O canto desempenha um papel de grande importância na educação musical infantil, pois integra melodia, ritmo e — frequentemente — harmonia, sendo excelente meio para o desenvolvimento da audição. Quando cantam, as crianças imitam o que ouvem e assim desenvolvem condições necessárias à elaboração do repertório de informações que posteriormente lhes permitirá criar e se comunicar por intermédio dessa linguagem. É importante apresentar às crianças canções do cancioneiro popular infantil, da música popular brasileira, entre outras que possam ser cantadas sem esforço vocal, cuidando, também, para que os textos sejam adequados à sua compreensão. (RCNEI, 1998, p. 59).

As melodias usadas com as crianças de menor idade necessitam ser fáceis e com poucas palavras para que elas se apropriem da musicalidade de maneira mais tranquila e prazerosa. Os gestos corporais também não podem ter movimentos bruscos ou excessivos para que a criança não pare de cantar para copiá-los.

O professor deve utilizar de situações que despertem maior interesse nas crianças, utilizando-se talvez de jogos que trabalham a memória auditiva e musical.

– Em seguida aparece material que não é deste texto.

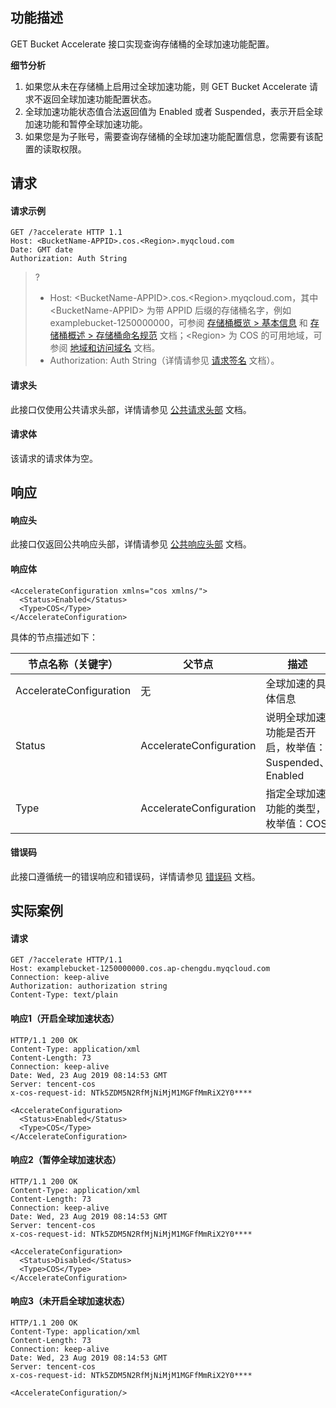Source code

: ## 功能描述

GET Bucket Accelerate 接口实现查询存储桶的全球加速功能配置。

**细节分析**

1. 如果您从未在存储桶上启用过全球加速功能，则 GET Bucket Accelerate 请求不返回全球加速功能配置状态。
2. 全球加速功能状态值合法返回值为 Enabled 或者 Suspended，表示开启全球加速功能和暂停全球加速功能。
3. 如果您是为子账号，需要查询存储桶的全球加速功能配置信息，您需要有该配置的读取权限。

## 请求

#### 请求示例

```shell
GET /?accelerate HTTP 1.1
Host: <BucketName-APPID>.cos.<Region>.myqcloud.com
Date: GMT date
Authorization: Auth String
```

>? 
> - Host: &lt;BucketName-APPID>.cos.&lt;Region>.myqcloud.com，其中 &lt;BucketName-APPID> 为带 APPID 后缀的存储桶名字，例如 examplebucket-1250000000，可参阅 [存储桶概览 > 基本信息](https://intl.cloud.tencent.com/document/product/436/38493) 和 [存储桶概述 > 存储桶命名规范](https://intl.cloud.tencent.com/document/product/436/13312) 文档；&lt;Region> 为 COS 的可用地域，可参阅 [地域和访问域名](https://intl.cloud.tencent.com/document/product/436/6224) 文档。
> - Authorization: Auth String（详情请参见 [请求签名](https://intl.cloud.tencent.com/document/product/436/7778) 文档）。
> 

#### 请求头

此接口仅使用公共请求头部，详情请参见 [公共请求头部](https://intl.cloud.tencent.com/document/product/436/7728) 文档。

#### 请求体

该请求的请求体为空。

## 响应

#### 响应头

此接口仅返回公共响应头部，详情请参见 [公共响应头部](https://intl.cloud.tencent.com/document/product/436/7729) 文档。 

#### 响应体

```shell
<AccelerateConfiguration xmlns="cos xmlns/"> 
  <Status>Enabled</Status> 
  <Type>COS</Type>
</AccelerateConfiguration>
```

具体的节点描述如下：

| 节点名称（关键字）      | 父节点                  | 描述                                                 | 类型      |
| ----------------------- | ----------------------- | ---------------------------------------------------- | --------- |
| AccelerateConfiguration | 无                      | 全球加速的具体信息                                   | Container |
| Status                  | AccelerateConfiguration | 说明全球加速功能是否开启，枚举值：Suspended、Enabled | Enum      |
| Type                    | AccelerateConfiguration | 指定全球加速功能的类型，枚举值：COS  | Enum      |

#### 错误码

此接口遵循统一的错误响应和错误码，详情请参见 [错误码](https://intl.cloud.tencent.com/document/product/436/7730) 文档。

## 实际案例

#### 请求

```shell
GET /?accelerate HTTP/1.1
Host: examplebucket-1250000000.cos.ap-chengdu.myqcloud.com
Connection: keep-alive
Authorization: authorization string
Content-Type: text/plain
```

#### 响应1（开启全球加速状态）

```shell
HTTP/1.1 200 OK
Content-Type: application/xml
Content-Length: 73
Connection: keep-alive
Date: Wed, 23 Aug 2019 08:14:53 GMT
Server: tencent-cos
x-cos-request-id: NTk5ZDM5N2RfMjNiMjM1MGFfMmRiX2Y0****

<AccelerateConfiguration>
  <Status>Enabled</Status>
  <Type>COS</Type>
</AccelerateConfiguration>
```

#### 响应2（暂停全球加速状态）

```shell
HTTP/1.1 200 OK
Content-Type: application/xml
Content-Length: 73
Connection: keep-alive
Date: Wed, 23 Aug 2019 08:14:53 GMT
Server: tencent-cos
x-cos-request-id: NTk5ZDM5N2RfMjNiMjM1MGFfMmRiX2Y0****

<AccelerateConfiguration>
  <Status>Disabled</Status>
  <Type>COS</Type>
</AccelerateConfiguration>
```

#### 响应3（未开启全球加速状态）

```shell
HTTP/1.1 200 OK
Content-Type: application/xml
Content-Length: 73
Connection: keep-alive
Date: Wed, 23 Aug 2019 08:14:53 GMT
Server: tencent-cos
x-cos-request-id: NTk5ZDM5N2RfMjNiMjM1MGFfMmRiX2Y0****

<AccelerateConfiguration/>
```
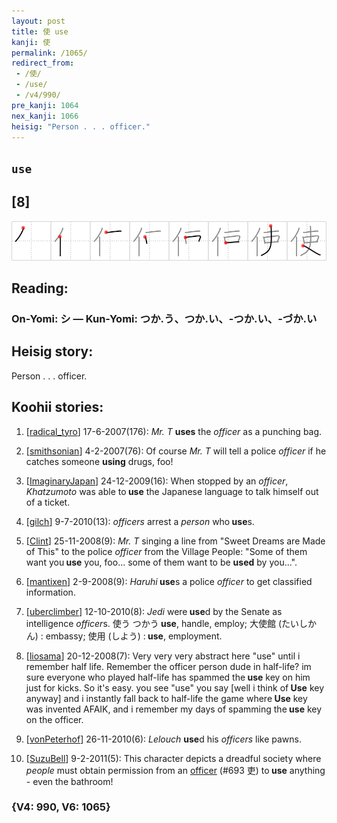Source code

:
 ```yaml
---
layout: post
title: 使 use
kanji: 使
permalink: /1065/
redirect_from:
 - /使/
 - /use/
 - /v4/990/
pre_kanji: 1064
nex_kanji: 1066
heisig: "Person . . . officer."
---
```


## `use`

## [8]

<div class="stroke"><img src="../images/E4BDBF.png" /></div>

## Reading:

### On-Yomi: シ &mdash; Kun-Yomi: つか.う、つか.い、-つか.い、-づか.い

## Heisig story:

Person . . . officer.

## Koohii stories:

1) [<a href="http://kanji.koohii.com/profile/radical_tyro">radical_tyro</a>] 17-6-2007(176): <em>Mr. T</em> <strong>uses</strong> the <em>officer</em> as a punching bag.

2) [<a href="http://kanji.koohii.com/profile/smithsonian">smithsonian</a>] 4-2-2007(76): Of course <em>Mr. T</em> will tell a police <em>officer</em> if he catches someone <strong>using</strong> drugs, foo!

3) [<a href="http://kanji.koohii.com/profile/ImaginaryJapan">ImaginaryJapan</a>] 24-12-2009(16): When stopped by an <em>officer</em>, <em>Khatzumoto</em> was able to<strong> use</strong> the Japanese language to talk himself out of a ticket.

4) [<a href="http://kanji.koohii.com/profile/gilch">gilch</a>] 9-7-2010(13): <em>officers</em> arrest a <em>person</em> who<strong> use</strong>s.

5) [<a href="http://kanji.koohii.com/profile/Clint">Clint</a>] 25-11-2008(9): <em>Mr. T</em> singing a line from &quot;Sweet Dreams are Made of This&quot; to the police <em>officer</em> from the Village People: &quot;Some of them want you<strong> use</strong> you, foo... some of them want to be <strong>used</strong> by you...&quot;.

6) [<a href="http://kanji.koohii.com/profile/mantixen">mantixen</a>] 2-9-2008(9): <em>Haruhi</em><strong> use</strong>s a police <em>officer</em> to get classified information.

7) [<a href="http://kanji.koohii.com/profile/uberclimber">uberclimber</a>] 12-10-2010(8): <em>Jedi</em> were<strong> use</strong>d by the Senate as intelligence <em>officer</em>s. 使う つかう<strong> use</strong>, handle, employ; 大使館 (たいしかん) : embassy; 使用 (しよう) :<strong> use</strong>, employment.

8) [<a href="http://kanji.koohii.com/profile/liosama">liosama</a>] 20-12-2008(7): Very very very abstract here &quot;use&quot; until i remember half life. Remember the officer person dude in half-life? im sure everyone who played half-life has spammed the<strong> use</strong> key on him just for kicks. So it&#039;s easy. you see &quot;use&quot; you say [well i think of<strong> Use</strong> key anyway] and i instantly fall back to half-life the game where<strong> Use</strong> key was invented AFAIK, and i remember my days of spamming the<strong> use</strong> key on the officer.

9) [<a href="http://kanji.koohii.com/profile/vonPeterhof">vonPeterhof</a>] 26-11-2010(6): <em>Lelouch</em> <strong>use</strong>d his <em>officers</em> like pawns.

10) [<a href="http://kanji.koohii.com/profile/SuzuBell">SuzuBell</a>] 9-2-2011(5): This character depicts a dreadful society where <em>people</em> must obtain permission from an <a href="../v4/693">officer</a> (#693 吏) to<strong> use</strong> anything - even the bathroom!

### {V4: 990, V6: 1065}

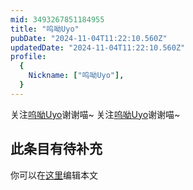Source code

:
 ```yaml
---
mid: 3493267851184955
title: "呜呦Uyo"
pubDate: "2024-11-04T11:22:10.560Z"
updatedDate: "2024-11-04T11:22:10.560Z"
profile:
  {
    Nickname: ["呜呦Uyo"],
  }
---
```


关注[呜呦Uyo](https://space.bilibili.com/3493267851184955)谢谢喵~ 关注[呜呦Uyo](https://space.bilibili.com/3493267851184955)谢谢喵~

## 此条目有待补充
你可以在[这里](https://github.com/Yuhanawa/VTuber.ICU-Content/edit/master/v/呜呦Uyo/index.md)编辑本文
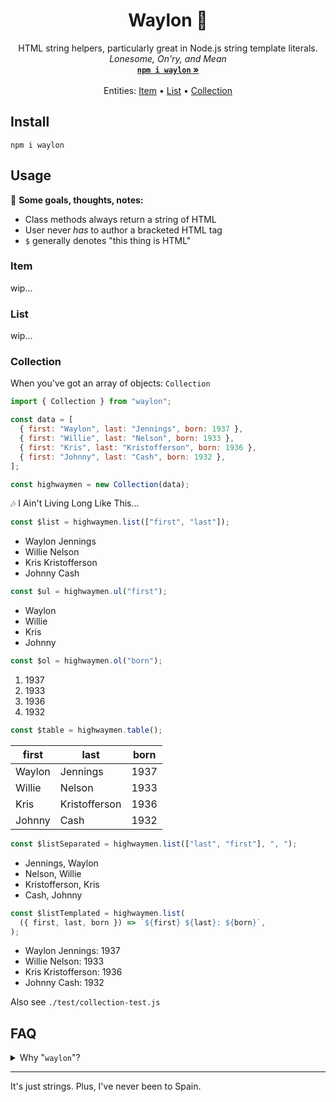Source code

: <h1 align="center">Waylon 🌵</h1>

<p align="center">
  HTML string helpers, particularly great in Node.js string template literals.<br>
  <em>Lonesome, On'ry, and Mean</em><br>
  <a href="https://www.npmjs.com/package/waylon"><strong><code>npm i waylon</code> »</strong></a><br>
  <br>
  Entities:
  <a href="#Item">Item</a>
  •
  <a href="#List">List</a>
  •
  <a href="#Collection">Collection</a>
</p>

## Install

```
npm i waylon
```

## Usage

📝 **Some goals, thoughts, notes:**
- Class methods always return a string of HTML
- User never *has* to author a bracketed HTML tag
- `$` generally denotes "this thing is HTML"

### Item

wip...

### List

wip...

### Collection

When you've got an array of objects: `Collection`

```js
import { Collection } from "waylon";

const data = [
  { first: "Waylon", last: "Jennings", born: 1937 },
  { first: "Willie", last: "Nelson", born: 1933 },
  { first: "Kris", last: "Kristofferson", born: 1936 },
  { first: "Johnny", last: "Cash", born: 1932 },
];

const highwaymen = new Collection(data);
```

🎶 I Ain't Living Long Like This...

```js
const $list = highwaymen.list(["first", "last"]);
```
<ul><li>Waylon Jennings</li><li>Willie Nelson</li><li>Kris Kristofferson</li><li>Johnny Cash</li></ul>

```js
const $ul = highwaymen.ul("first");
```
<ul><li>Waylon</li><li>Willie</li><li>Kris</li><li>Johnny</li></ul>

```js
const $ol = highwaymen.ol("born");
```
<ol><li>1937</li><li>1933</li><li>1936</li><li>1932</li></ol>

```js
const $table = highwaymen.table();
```
<table><thead><tr><th>first</th><th>last</th><th>born</th></tr></thead><tbody><tr><td>Waylon</td><td>Jennings</td><td>1937</td></tr><tr><td>Willie</td><td>Nelson</td><td>1933</td></tr><tr><td>Kris</td><td>Kristofferson</td><td>1936</td></tr><tr><td>Johnny</td><td>Cash</td><td>1932</td></tr></tbody></table>

```js
const $listSeparated = highwaymen.list(["last", "first"], ", ");
```
<ul><li>Jennings, Waylon</li><li>Nelson, Willie</li><li>Kristofferson, Kris</li><li>Cash, Johnny</li></ul>

```js
const $listTemplated = highwaymen.list(
  ({ first, last, born }) => `${first} ${last}: ${born}`,
);
```
<ul><li>Waylon Jennings: 1937</li><li>Willie Nelson: 1933</li><li>Kris Kristofferson: 1936</li><li>Johnny Cash: 1932</li></ul>


Also see `./test/collection-test.js`

## FAQ

<details>
<summary>Why "<code>waylon</code>"?</summary>

`waylon` is pretty scrappy. No dependencies, simple, and straight forward. Not necessarily revolutionary, but not going to conform to the mainstream ~~Nashville Sound~~ way of making HTML.

Also, I was squatting the name on npmjs.org because I'm a big fan of Waylon Jennings. But I don't want to be that guy and just hold a great name. So here we are!

</details>

---

It's just strings. Plus, I've never been to Spain.
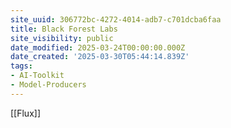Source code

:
 ```yaml
---
site_uuid: 306772bc-4272-4014-adb7-c701dcba6faa
title: Black Forest Labs
site_visibility: public
date_modified: 2025-03-24T00:00:00.000Z
date_created: '2025-03-30T05:44:14.839Z'
tags:
- AI-Toolkit
- Model-Producers
---
```










[[Flux]]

Outra atividade interessante é a sonorização de histórias. Para fazê-lo, as crianças precisam organizar de forma expressiva o material sonoro, trabalhando a percepção auditiva, a discriminação e a classificação de sons (altura, duração, intensidade e timbre). Os livros de história só com imagens são muito interessantes e adequados para esse fim. Neste caso, após a fase de definição dos materiais, a interpretação do trabalho poderá guiar-se pelas imagens do livro, que funcionará como uma partitura musical. Os contos de fadas, a produção literária infantil, assim como as criações do grupo, são ótimos materiais para o desenvolvimento dessa atividade que poderá utilizar- se de sons vocais, corporais, produzidos por objetos do ambiente, brinquedos sonoros e instrumentos musicais. (RCNEI, 1998, p. 62).

As historinhas utilizadas em salas de aula também podem estimular a sonorização das crianças de diversas maneiras. O professor pode estimular seus alunos a reproduzir os sons narrados na história para deixar a história mais envolvente e interessante.

A movimentação corporal é tão importante quanto o ouvir da música, isso porque as crianças se expressam de maneira global. Quanto ao repertório o mesmo deve ser bastante variado e enriquecido por um universo de elementos que apresentem diferentes elementos que transcorram todos os gêneros e estilos musicais.

Podem ser criados diversos materiais sonoros bem como introduzir brinquedos sonoros geralmente populares que auxiliem e facilitem o aprendizado e a introdução da musicalidade de maneira mais agradável.

O   trabalho    com a musicalidade deve ser introduzido nas instituições de ensino de educação infantil como uma ferramenta que venha a ampliar os recursos educacionais através de materiais inclusivos, do seu dia-a-dia ou presentes na cultura da criança, podendo ocorrer por intermédio de jogos, interpretação e composição, permitindo que a criança aprenda toda a didática de forma motivadora e condizente com sua idade.

CONSIDERAÇÕES FINAIS

Sabe-se que a música acompanha a humanidade há muitos anos, que faz parte da vida, das histórias e das tradições de um povo. Por meio dela é possível relaxar, tornar fatos irrisórios, em momentos inesquecíveis, guardar na memória algo especial. No aprendizado a música tornou-se uma grande facilitadora do processo aprendizagem da criança, no desenvolvimento de suas habilidades, na parte cognitiva, social e afetiva. É através dela, que a criança desbrava o mundo, trabalha sua expressão corporal, aprende a ter bons comportamentos, atitudes e hábitos mais saudáveis. A música é um instrumento de grande valia no processo educativo, pois colabora com a parte social, com o desenvolvimento das habilidades e o lado motor da criança, sem falar que é capaz de remeter à lembrança, conduzir ao início, mexer com as emoções, traduzir-se em sorrisos e ficar pra sempre na memória.

Ao unir a música com as brincadeiras, a criança evolui sua capacidade de associar símbolos, alcança seu desenvolvimento integral, colabora com a comunicação, tem acesso a informações culturais e de grande valia histórica e social, sem contar que beneficia a parte motora e suas habilidades com outras linguagens.